Given records:
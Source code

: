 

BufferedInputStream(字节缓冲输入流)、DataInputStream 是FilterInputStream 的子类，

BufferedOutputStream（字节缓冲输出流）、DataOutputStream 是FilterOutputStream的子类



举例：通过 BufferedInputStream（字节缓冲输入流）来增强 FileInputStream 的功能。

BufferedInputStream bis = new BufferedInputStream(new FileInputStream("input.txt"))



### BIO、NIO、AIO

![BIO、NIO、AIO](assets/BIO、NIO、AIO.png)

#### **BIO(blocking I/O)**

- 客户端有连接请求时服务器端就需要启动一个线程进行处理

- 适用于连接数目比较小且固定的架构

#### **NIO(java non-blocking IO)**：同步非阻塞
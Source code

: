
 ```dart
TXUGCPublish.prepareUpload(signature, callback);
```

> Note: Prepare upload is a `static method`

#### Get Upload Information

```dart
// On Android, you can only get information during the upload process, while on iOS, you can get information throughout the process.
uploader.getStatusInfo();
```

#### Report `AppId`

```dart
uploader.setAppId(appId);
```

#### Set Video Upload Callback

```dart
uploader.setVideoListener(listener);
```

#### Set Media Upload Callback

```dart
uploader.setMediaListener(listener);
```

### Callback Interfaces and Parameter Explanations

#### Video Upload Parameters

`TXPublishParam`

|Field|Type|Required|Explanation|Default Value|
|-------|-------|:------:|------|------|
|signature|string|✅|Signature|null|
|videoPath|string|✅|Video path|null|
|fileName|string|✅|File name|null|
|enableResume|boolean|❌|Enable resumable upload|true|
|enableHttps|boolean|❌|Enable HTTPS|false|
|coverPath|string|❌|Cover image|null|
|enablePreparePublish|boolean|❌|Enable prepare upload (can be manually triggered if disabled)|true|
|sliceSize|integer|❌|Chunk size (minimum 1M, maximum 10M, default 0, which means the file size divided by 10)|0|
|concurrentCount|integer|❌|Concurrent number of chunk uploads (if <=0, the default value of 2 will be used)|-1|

Work to complete:
For each line of the data that has the word "boolean", report that line.

Exercise output:
|enableResume|boolean|❌|Enable resumable upload|true|
|enableHttps|boolean|❌|Enable HTTPS|false|
|enablePreparePublish|boolean|❌|Enable prepare upload (can be manually triggered if disabled)|true|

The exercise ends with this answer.